Photomultiplication‐Type Organic Photodetectors with Fast Response Enabled by the Controlled Charge Trapping Dynamics of Quantum Dot Interlayer

A novel photomultiplication (PM)‐type organic photodiode (OPD) that responds much faster (109 kHz bandwidth) than conventional PM‐type OPDs is demonstrated. This fast response is achieved by introducing quantum dots (QDs) as a PM‐inducing interlayer at the interface between the electrode and the photoactive layer. When the device is illuminated, the photogenerated electrons within the photoactive layer are rapidly transferred and trapped in the trap states of the QD interlayer. The electron trapping subsequently leads to charging of the QD and a consequent shift of the QD energy levels, thereby inducing hole injection from the electrode. This PM mechanism is distinct from that of conventional PM‐type OPDs, whose PM usually requires a long time to induce hole (or electron) injection because of the slow transport and accumulation of electrons (or holes) within the photoactive layer. Because of its PM mechanism, the proposed QD‐interlayer PM‐type OPD achieves high bandwidth and high specific detectivity. In addition, it is demonstrated that the response speed of the proposed device is closely related to the charge trapping/detrapping dynamics of the QDs. This work not only offers a new concept in the design of fast‐responding PM‐type OPDs but also provides comprehensive understanding of the underlying device physics.

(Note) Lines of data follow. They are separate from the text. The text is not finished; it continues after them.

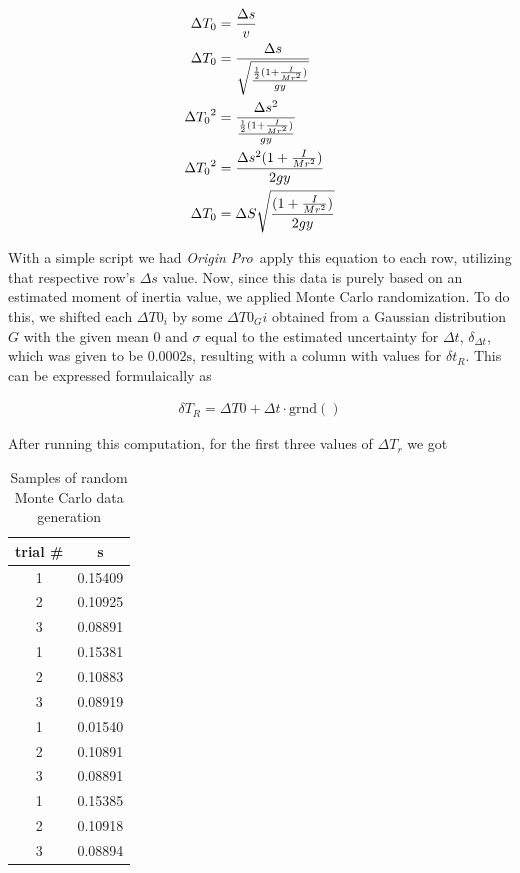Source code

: \documentclass[coverpage]{article}
\newcommand{\softwareText}[1]{\textit{#1}\texttrademark}
\newcommand{\origin}{\softwareText{Origin Pro}}
\begin{document}
	\begin{align}
		\Delta{T_0}&= \frac{\Delta{s}}{v} \notag \\
		\Delta{T_0}&= \frac{\Delta{s}}{\sqrt{\frac{\frac{1}{2}(1 + \frac{I}{Mr^2})}{gy}}} \notag \\
		\Delta{T_0}^2&= \frac{\Delta{s}^2}{\frac{\frac{1}{2}(1 + \frac{I}{Mr^2})}{gy}} \notag \\
		\Delta{T_0}^2&= \frac{\Delta{s}^2 (1 + \frac{I}{M r^2})}{2gy} \notag \\
		\Delta{T_0}&= \Delta{S} \sqrt{\frac{(1 + \frac{I}{M r^2})}{2gy}}
	\end{align}

	With a simple script we had \origin~apply this equation to each row, utilizing that respective row's $\Delta{s}$ value. Now, since this data is purely based on an estimated moment of inertia value, we applied Monte Carlo randomization. To do this, we shifted each $\Delta{T0_i}$ by some $\Delta{T0_Gi}$ obtained from a Gaussian distribution $G$ with the given mean $0$ and $\sigma$ equal to the estimated uncertainty for $\Delta{t}$, $\delta_{\Delta{t}}$, which was given to be $0.0002 \text{s}$, resulting with a column with values for $\delta{t_R}$. This can be expressed formulaically as
	
	\begin{align}
		\delta{T_R} = \Delta{T0} + \Delta{t} \cdot \text{grnd}()
	\end{align}

	After running this computation, for the first three values of $\Delta{T_r}$ we got

	\begin{table}[h]
		\centering
		\caption{Samples of random Monte Carlo data generation}
		\begin{tabular}{c|c}
			trial \# & s \\ \hline
			1 & 0.15409 \\
			2 & 0.10925 \\
			3 & 0.08891 \\ \hline
			1 & 0.15381 \\
			2 & 0.10883 \\
			3 & 0.08919 \\ \hline
			1 & 0.01540 \\
			2 & 0.10891 \\
			3 & 0.08891 \\ \hline
			1 & 0.15385 \\
			2 & 0.10918 \\
			3 & 0.08894 \\
		\end{tabular}
	\end{table}
	
\end{document}
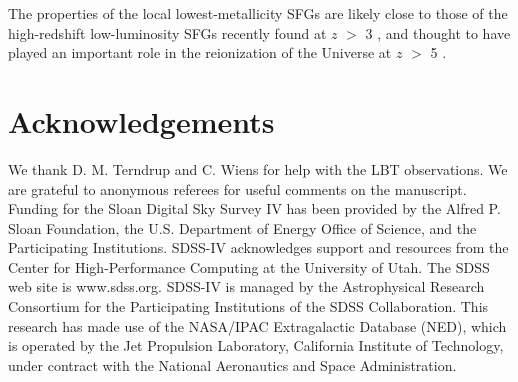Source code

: \documentclass[useAMS,usenatbib]{mn2e}
\begin{document}
The properties of the local lowest-metallicity SFGs are likely close to those 
of the high-redshift low-luminosity SFGs recently found at $z$ $>$ 3
\citep{K17}, and thought to have played an important role in the 
reionization of the Universe at $z$ $>$ 5 \citep{O09}.




\section*{Acknowledgements}

We thank D. M. Terndrup and C. Wiens for help with the LBT observations.
We are grateful to anonymous referees for useful comments on the manuscript.
Funding for the Sloan Digital Sky Survey IV has been provided by
the Alfred P. Sloan Foundation, the U.S. Department of Energy Office of
Science, and the Participating Institutions. SDSS-IV acknowledges
support and resources from the Center for High-Performance Computing at
the University of Utah. The SDSS web site is www.sdss.org.
SDSS-IV is managed by the Astrophysical Research Consortium for the 
Participating Institutions of the SDSS Collaboration. 
This research has made use of the NASA/IPAC Extragalactic Database (NED), which 
is operated by the Jet Propulsion Laboratory, California Institute of 
Technology, under contract with the National Aeronautics and Space 
Administration.





\bsp

\label{lastpage}
\end{document}
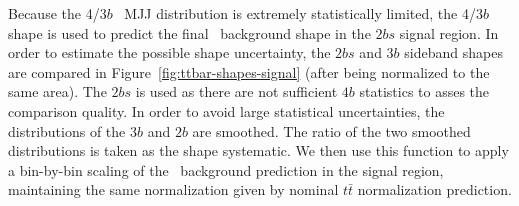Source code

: 
Because the 4/$3b$ \ttbar\ MJJ distribution is extremely statistically limited, the 4/$3b$ shape is used to predict the final \ttbar\ background shape in the $2bs$ signal region. In order to estimate the possible shape uncertainty, the $2bs$ and $3b$ sideband shapes are compared in Figure~\ref{fig:ttbar-shapes-signal} (after being normalized to the same area).  The $2bs$ is used as there are not sufficient $4b$ statistics to asses the comparison quality. In order to avoid large statistical uncertainties, the distributions of the $3b$ and $2b$ are smoothed. The ratio of the two smoothed distributions is taken as the shape systematic. We then use this function to apply a bin-by-bin scaling of the \ttbar\ background prediction in the signal region, maintaining the same normalization given by nominal $t\bar{t}$ normalization prediction.


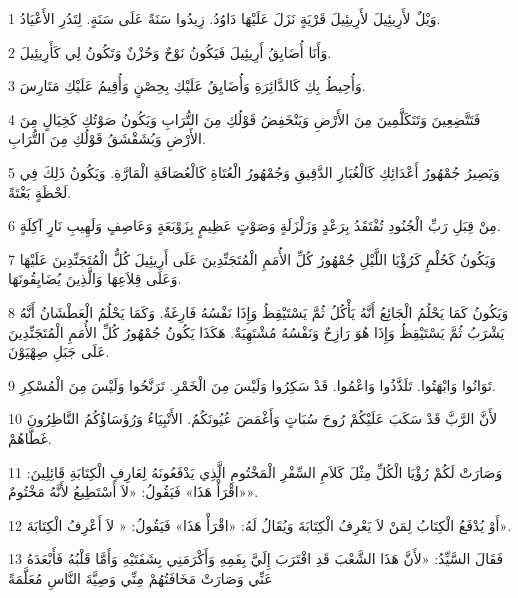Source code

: \par 1 وَيْلٌ لأَرِيئِيلَ لأَرِيئِيلَ قَرْيَةٍ نَزَلَ عَلَيْهَا دَاوُدُ. زِيدُوا سَنَةً عَلَى سَنَةٍ. لِتَدُرِ الأَعْيَادُ.
\par 2 وَأَنَا أُضَايِقُ أَرِيئِيلَ فَيَكُونُ نَوْحٌ وَحُزْنٌ وَتَكُونُ لِي كَأَرِيئِيلَ.
\par 3 وَأُحِيطُ بِكِ كَالدَّائِرَةِ وَأُضَايِقُ عَلَيْكِ بِحِصْنٍ وَأُقِيمُ عَلَيْكِ مَتَارِسَ.
\par 4 فَتَتَّضِعِينَ وَتَتَكَلَّمِينَ مِنَ الأَرْضِ وَيَنْخَفِضُ قَوْلُكِ مِنَ التُّرَابِ وَيَكُونُ صَوْتُكِ كَخِيَالٍ مِنَ الأَرْضِ وَيُشَقْشَقُ قَوْلُكِ مِنَ التُّرَابِ.
\par 5 وَيَصِيرُ جُمْهُورُ أَعْدَائِكِ كَالْغُبَارِ الدَّقِيقِ وَجُمْهُورُ الْعُتَاةِ كَالْعُصَافَةِ الْمَارَّةِ. وَيَكُونُ ذَلِكَ فِي لَحْظَةٍ بَغْتَةً.
\par 6 مِنْ قِبَلِ رَبِّ الْجُنُودِ تُفْتَقَدُ بِرَعْدٍ وَزَلْزَلَةٍ وَصَوْتٍ عَظِيمٍ بِزَوْبَعَةٍ وَعَاصِفٍ وَلَهِيبِ نَارٍ آكِلَةٍ.
\par 7 وَيَكُونُ كَحُلْمٍ كَرُؤْيَا اللَّيْلِ جُمْهُورُ كُلِّ الأُمَمِ الْمُتَجَنِّدِينَ عَلَى أَرِيئِيلَ كُلُّ الْمُتَجَنِّدِينَ عَلَيْهَا وَعَلَى قِلاَعِهَا وَالَّذِينَ يُضَايِقُونَهَا.
\par 8 وَيَكُونُ كَمَا يَحْلُمُ الْجَائِعُ أَنَّهُ يَأْكُلُ ثُمَّ يَسْتَيْقِظُ وَإِذَا نَفْسُهُ فَارِغَةٌ. وَكَمَا يَحْلُمُ الْعَطْشَانُ أَنَّهُ يَشْرَبُ ثُمَّ يَسْتَيْقِظُ وَإِذَا هُوَ رَازِحٌ وَنَفْسُهُ مُشْتَهِيَةٌ. هَكَذَا يَكُونُ جُمْهُورُ كُلِّ الأُمَمِ الْمُتَجَنِّدِينَ عَلَى جَبَلِ صِهْيَوْنَ.
\par 9 تَوَانُوا وَابْهَتُوا. تَلَذَّذُوا وَاعْمُوا. قَدْ سَكِرُوا وَلَيْسَ مِنَ الْخَمْرِ. تَرَنَّحُوا وَلَيْسَ مِنَ الْمُسْكِرِ.
\par 10 لأَنَّ الرَّبَّ قَدْ سَكَبَ عَلَيْكُمْ رُوحَ سُبَاتٍ وَأَغْمَضَ عُيُونَكُمُ. الأَنْبِيَاءُ وَرُؤَسَاؤُكُمُ النَّاظِرُونَ غَطَّاهُمْ.
\par 11 وَصَارَتْ لَكُمْ رُؤْيَا الْكُلِّ مِثْلَ كَلاَمِ السِّفْرِ الْمَخْتُومِ الَّذِي يَدْفَعُونَهُ لِعَارِفِ الْكِتَابَةِ قَائِلِينَ: «اقْرَأْ هَذَا» فَيَقُولُ: «لاَ أَسْتَطِيعُ لأَنَّهُ مَخْتُومٌ».
\par 12 أَوْ يُدْفَعُ الْكِتَابُ لِمَنْ لاَ يَعْرِفُ الْكِتَابَةَ وَيُقَالُ لَهُ: «اقْرَأْ هَذَا» فَيَقُولُ: « لاَ أَعْرِفُ الْكِتَابَةَ».
\par 13 فَقَالَ السَّيِّدُ: «لأَنَّ هَذَا الشَّعْبَ قَدِ اقْتَرَبَ إِلَيَّ بِفَمِهِ وَأَكْرَمَنِي بِشَفَتَيْهِ وَأَمَّا قَلْبُهُ فَأَبْعَدَهُ عَنِّي وَصَارَتْ مَخَافَتُهُمْ مِنِّي وَصِيَّةَ النَّاسِ مُعَلَّمَةً
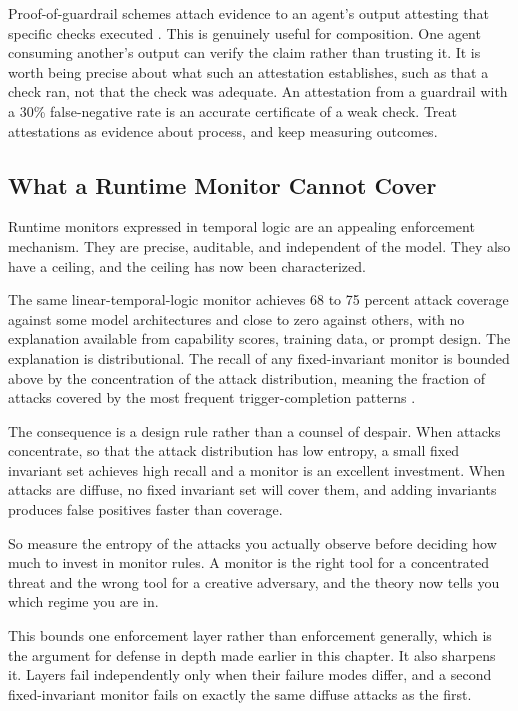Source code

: Proof-of-guardrail schemes attach evidence to an agent's output attesting that
specific checks executed \cite{proofguardrail2026}. This is genuinely useful for
composition. One agent consuming another's output can verify the claim rather
than trusting it. It is worth being precise about what such an attestation
establishes, such as that a check ran, not that the check was adequate. An attestation
from a guardrail with a 30\% false-negative rate is an accurate certificate of a
weak check. Treat attestations as evidence about process, and keep measuring
outcomes.

\subsection{What a Runtime Monitor Cannot Cover}

Runtime monitors expressed in temporal logic are an appealing enforcement
mechanism. They are precise, auditable, and independent of the model. They also
have a ceiling, and the ceiling has now been characterized.

The same linear-temporal-logic monitor achieves 68 to 75 percent attack coverage
against some model architectures and close to zero against others, with no
explanation available from capability scores, training data, or prompt design.
The explanation is distributional. The recall of any fixed-invariant monitor is
bounded above by the concentration of the attack distribution, meaning the
fraction of attacks covered by the most frequent trigger-completion patterns
\cite{monitorbound2026}.

The consequence is a design rule rather than a counsel of despair. When attacks
concentrate, so that the attack distribution has low entropy, a small fixed
invariant set achieves high recall and a monitor is an excellent investment. When
attacks are diffuse, no fixed invariant set will cover them, and adding
invariants produces false positives faster than coverage.

So measure the entropy of the attacks you actually observe before deciding how
much to invest in monitor rules. A monitor is the right tool for a concentrated
threat and the wrong tool for a creative adversary, and the theory now tells you
which regime you are in.

This bounds one enforcement layer rather than enforcement generally, which is the
argument for defense in depth made earlier in this chapter. It also sharpens it.
Layers fail independently only when their failure modes differ, and a second
fixed-invariant monitor fails on exactly the same diffuse attacks as the first.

A photomultiplication‐type organic photodiode with dramatically increased response speed is demonstrated. Introduction of a quantum dot interlayer effectively blocks dark current of the device while it rapidly and effectively multiplies photocurrent when illuminated, resulting in high detectivity, external quantum efficiency, and bandwidth of the device. Dependence of device response speed on charge trapping dynamics at the interlayer is also discussed.